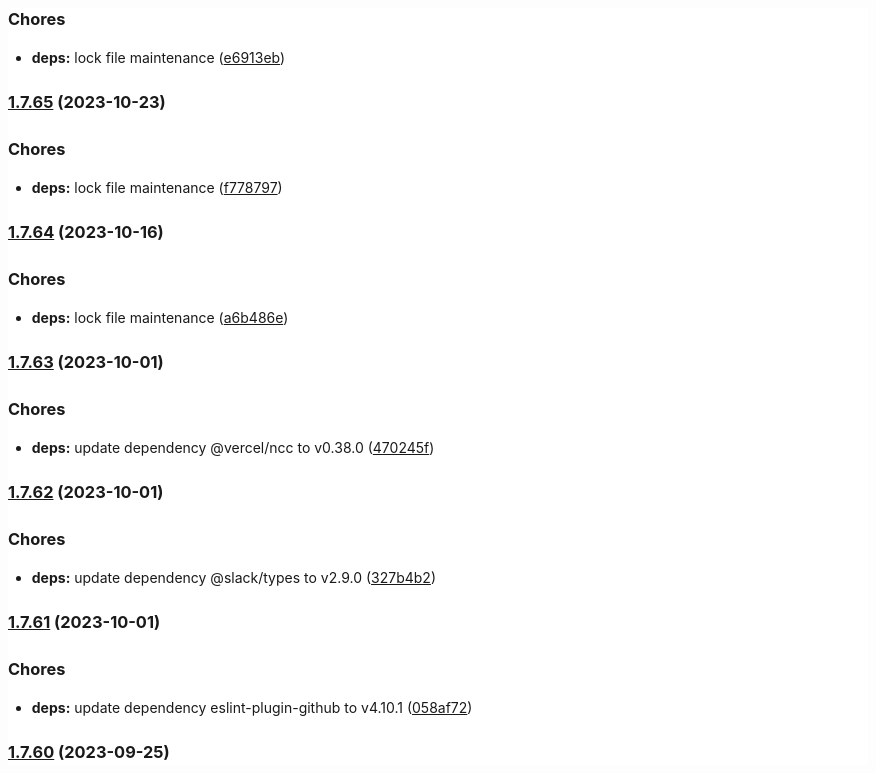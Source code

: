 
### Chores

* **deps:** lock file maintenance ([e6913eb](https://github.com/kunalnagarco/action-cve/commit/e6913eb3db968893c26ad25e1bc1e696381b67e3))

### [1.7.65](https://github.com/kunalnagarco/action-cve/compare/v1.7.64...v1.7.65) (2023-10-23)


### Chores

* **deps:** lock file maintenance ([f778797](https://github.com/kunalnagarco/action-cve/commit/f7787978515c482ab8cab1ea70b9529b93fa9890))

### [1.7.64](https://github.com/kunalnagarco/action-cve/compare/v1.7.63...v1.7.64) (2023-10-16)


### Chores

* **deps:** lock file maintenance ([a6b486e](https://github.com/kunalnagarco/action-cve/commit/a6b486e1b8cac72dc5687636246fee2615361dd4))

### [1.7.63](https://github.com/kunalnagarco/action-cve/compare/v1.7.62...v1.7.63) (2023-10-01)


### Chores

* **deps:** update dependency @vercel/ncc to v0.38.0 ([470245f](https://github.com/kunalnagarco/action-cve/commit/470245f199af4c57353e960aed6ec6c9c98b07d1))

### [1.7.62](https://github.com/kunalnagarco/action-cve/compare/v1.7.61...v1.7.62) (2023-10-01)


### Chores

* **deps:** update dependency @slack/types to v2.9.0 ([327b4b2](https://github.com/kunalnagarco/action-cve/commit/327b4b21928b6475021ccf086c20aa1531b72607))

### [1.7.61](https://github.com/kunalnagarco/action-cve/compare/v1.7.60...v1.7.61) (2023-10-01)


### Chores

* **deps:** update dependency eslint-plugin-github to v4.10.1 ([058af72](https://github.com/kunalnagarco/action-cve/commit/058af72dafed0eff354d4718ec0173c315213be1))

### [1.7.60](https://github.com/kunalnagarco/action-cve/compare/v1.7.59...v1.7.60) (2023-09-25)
*-*-*
• _EXERCISE DESCRIPTION_:
Start at the line containing "update dependency @slack/types" and return each line up to and including the last line of the material.

• _COMPLETED EXERCISE_:
* **deps:** update dependency @slack/types to v2.9.0 ([327b4b2](https://github.com/kunalnagarco/action-cve/commit/327b4b21928b6475021ccf086c20aa1531b72607))

### [1.7.61](https://github.com/kunalnagarco/action-cve/compare/v1.7.60...v1.7.61) (2023-10-01)


### Chores

* **deps:** update dependency eslint-plugin-github to v4.10.1 ([058af72](https://github.com/kunalnagarco/action-cve/commit/058af72dafed0eff354d4718ec0173c315213be1))

### [1.7.60](https://github.com/kunalnagarco/action-cve/compare/v1.7.59...v1.7.60) (2023-09-25)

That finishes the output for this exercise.